Los resultados están a la vista: En Chile, aproximadamente 650 mil jóvenes, entre 18 y 29 años, no estudian ni trabajan; altas tasas de enfermedades mentales y suicidios entre ellos; miles de ancianos solos, abandonados, de los que nadie se preocupa, con tasas de suicidio cada vez mayores; miles y miles de mujeres abandonadas por sus maridos, cientos de miles de mujeres maltratadas. A ello, sumemos el hecho que de tres de cada cuatro de nuestros niños que han sufrido algún tipo de violencia en sus casas, vecindarios o colegios. La violencia y la soledad, en Chile son una pandemia.

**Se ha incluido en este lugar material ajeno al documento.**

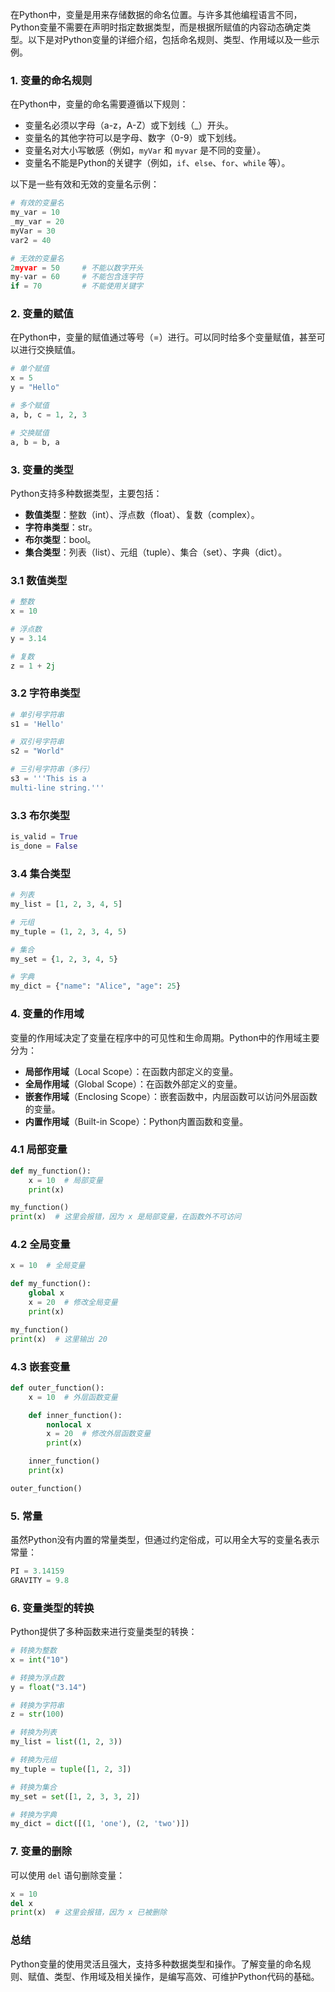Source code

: 在Python中，变量是用来存储数据的命名位置。与许多其他编程语言不同，Python变量不需要在声明时指定数据类型，而是根据所赋值的内容动态确定类型。以下是对Python变量的详细介绍，包括命名规则、类型、作用域以及一些示例。

### 1. 变量的命名规则

在Python中，变量的命名需要遵循以下规则：

- 变量名必须以字母（a-z，A-Z）或下划线（_）开头。
- 变量名的其他字符可以是字母、数字（0-9）或下划线。
- 变量名对大小写敏感（例如，`myVar` 和 `myvar` 是不同的变量）。
- 变量名不能是Python的关键字（例如，`if`、`else`、`for`、`while` 等）。

以下是一些有效和无效的变量名示例：

```python
# 有效的变量名
my_var = 10
_my_var = 20
myVar = 30
var2 = 40

# 无效的变量名
2myvar = 50     # 不能以数字开头
my-var = 60     # 不能包含连字符
if = 70         # 不能使用关键字

```

### 2. 变量的赋值

在Python中，变量的赋值通过等号（=）进行。可以同时给多个变量赋值，甚至可以进行交换赋值。

```python
# 单个赋值
x = 5
y = "Hello"

# 多个赋值
a, b, c = 1, 2, 3

# 交换赋值
a, b = b, a

```

### 3. 变量的类型

Python支持多种数据类型，主要包括：

- **数值类型**：整数（int）、浮点数（float）、复数（complex）。
- **字符串类型**：str。
- **布尔类型**：bool。
- **集合类型**：列表（list）、元组（tuple）、集合（set）、字典（dict）。

### 3.1 数值类型

```python
# 整数
x = 10

# 浮点数
y = 3.14

# 复数
z = 1 + 2j

```

### 3.2 字符串类型

```python
# 单引号字符串
s1 = 'Hello'

# 双引号字符串
s2 = "World"

# 三引号字符串（多行）
s3 = '''This is a
multi-line string.'''

```

### 3.3 布尔类型

```python
is_valid = True
is_done = False

```

### 3.4 集合类型

```python
# 列表
my_list = [1, 2, 3, 4, 5]

# 元组
my_tuple = (1, 2, 3, 4, 5)

# 集合
my_set = {1, 2, 3, 4, 5}

# 字典
my_dict = {"name": "Alice", "age": 25}

```

### 4. 变量的作用域

变量的作用域决定了变量在程序中的可见性和生命周期。Python中的作用域主要分为：

- **局部作用域**（Local Scope）：在函数内部定义的变量。
- **全局作用域**（Global Scope）：在函数外部定义的变量。
- **嵌套作用域**（Enclosing Scope）：嵌套函数中，内层函数可以访问外层函数的变量。
- **内置作用域**（Built-in Scope）：Python内置函数和变量。

### 4.1 局部变量

```python
def my_function():
    x = 10  # 局部变量
    print(x)

my_function()
print(x)  # 这里会报错，因为 x 是局部变量，在函数外不可访问

```

### 4.2 全局变量

```python
x = 10  # 全局变量

def my_function():
    global x
    x = 20  # 修改全局变量
    print(x)

my_function()
print(x)  # 这里输出 20

```

### 4.3 嵌套变量

```python
def outer_function():
    x = 10  # 外层函数变量

    def inner_function():
        nonlocal x
        x = 20  # 修改外层函数变量
        print(x)

    inner_function()
    print(x)

outer_function()

```

### 5. 常量

虽然Python没有内置的常量类型，但通过约定俗成，可以用全大写的变量名表示常量：

```python
PI = 3.14159
GRAVITY = 9.8

```

### 6. 变量类型的转换

Python提供了多种函数来进行变量类型的转换：

```python
# 转换为整数
x = int("10")

# 转换为浮点数
y = float("3.14")

# 转换为字符串
z = str(100)

# 转换为列表
my_list = list((1, 2, 3))

# 转换为元组
my_tuple = tuple([1, 2, 3])

# 转换为集合
my_set = set([1, 2, 3, 3, 2])

# 转换为字典
my_dict = dict([(1, 'one'), (2, 'two')])

```

### 7. 变量的删除

可以使用 `del` 语句删除变量：

```python
x = 10
del x
print(x)  # 这里会报错，因为 x 已被删除

```

### 总结

Python变量的使用灵活且强大，支持多种数据类型和操作。了解变量的命名规则、赋值、类型、作用域及相关操作，是编写高效、可维护Python代码的基础。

El país apostó por un modelo que gira en torno al consumo, a la competencia, al tener más. Ello deja heridos en el camino, el Papa los llama “los descartados”. El modelo imperante apostó a que el bien individual prevaleciera por sobre el bien común, y ello llevó a que alguna de las más altas figuras del mundo civil, militar, policial, judicial, empresarial y también eclesial, se vieran envueltos en situaciones que han hecho mucho daño a todos los chilenos. Coludirse para aumentar el precio de los medicamentos, los alimentos y los servicios básicos es un pecado y un delito que clama al cielo, así como eludir impuestos, beneficiarse con recursos del fisco, usar las influencias para obtener favores, enriquecerse de manera ilícita, entre otros. Chile no apostó a que el entramado social girara en torno a la virtud, al compartir, a la austeridad, al amor al prójimo.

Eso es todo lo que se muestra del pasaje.